平成15年7月25日

UJI 花散歩 参百壱拾五

蘭に似た一日花―ミョウガ U

 暑い夏に冷たい素麺。素麺にはミョウガ(茗荷)を添えるとより味が生かされます。ミョウガは日本独特の微妙な味です。野趣に富んだ独特の香気と微かな辛み、シャキッとした歯触りを楽しみたびに日本の夏を感じます。素麺の薬味のほか、刺身のツマ、天ぷら、汁に浮かせる、酢漬、味噌漬、糠漬などで食べます。花の咲く前の苞(ほう)と蕾が花ミョウガ(ミョウガの子)で、淡黄色の花は蘭に似て一日の命です。花が開いてしまうと中がスカスカになり、香りも落ちるので開花前が食べ時です。花は花で凄くいい香りがするのですが……。古典落語に「茗荷屋」というのがあります。神奈川宿の落ち目の旅籠(はたご)・茗荷屋の主人は、客が財布や荷物を置き忘れて発つようにと知恵をしぼった結果、ミョウガづくしで客を迎えます。

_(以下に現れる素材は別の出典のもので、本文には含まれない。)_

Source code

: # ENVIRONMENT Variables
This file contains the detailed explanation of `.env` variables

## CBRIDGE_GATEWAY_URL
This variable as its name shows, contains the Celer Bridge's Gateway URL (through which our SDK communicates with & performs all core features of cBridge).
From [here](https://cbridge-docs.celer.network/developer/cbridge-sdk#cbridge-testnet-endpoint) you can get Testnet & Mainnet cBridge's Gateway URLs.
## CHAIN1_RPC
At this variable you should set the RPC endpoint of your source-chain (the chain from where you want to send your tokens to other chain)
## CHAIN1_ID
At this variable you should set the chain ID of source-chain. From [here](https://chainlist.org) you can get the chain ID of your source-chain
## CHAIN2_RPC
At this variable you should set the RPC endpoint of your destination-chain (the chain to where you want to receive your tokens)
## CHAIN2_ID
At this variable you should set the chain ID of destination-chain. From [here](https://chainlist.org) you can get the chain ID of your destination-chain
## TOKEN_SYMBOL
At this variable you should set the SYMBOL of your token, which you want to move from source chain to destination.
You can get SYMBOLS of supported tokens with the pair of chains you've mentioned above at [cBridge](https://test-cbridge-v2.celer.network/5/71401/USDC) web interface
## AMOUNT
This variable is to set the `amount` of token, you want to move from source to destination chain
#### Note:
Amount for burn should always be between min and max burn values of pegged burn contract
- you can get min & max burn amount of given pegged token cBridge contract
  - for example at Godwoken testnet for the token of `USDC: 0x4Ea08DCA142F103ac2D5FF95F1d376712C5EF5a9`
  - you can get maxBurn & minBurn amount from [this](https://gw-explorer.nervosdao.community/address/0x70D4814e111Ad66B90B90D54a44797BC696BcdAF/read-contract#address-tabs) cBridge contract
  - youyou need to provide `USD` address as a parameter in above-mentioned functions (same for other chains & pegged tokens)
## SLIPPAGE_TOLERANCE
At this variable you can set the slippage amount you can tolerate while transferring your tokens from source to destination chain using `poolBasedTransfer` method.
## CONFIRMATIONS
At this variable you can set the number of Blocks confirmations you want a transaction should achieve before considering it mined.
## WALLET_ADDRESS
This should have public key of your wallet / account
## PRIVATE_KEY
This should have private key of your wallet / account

茗荷湯・茗荷飯・煮しめ・一夜漬など……。これは俗説によったのでしょうが、考えつく限りの調理法で努力します。しかし、この話は、主人のほうが旅籠銭をもらい忘れて、おち! 今では、この「ミョウガを食べると物忘れをする」という俗説を信じて敬遠する人はいないでしょう。日本の夏の香りを心おきなく味わいたいものです。(智泉荘周辺)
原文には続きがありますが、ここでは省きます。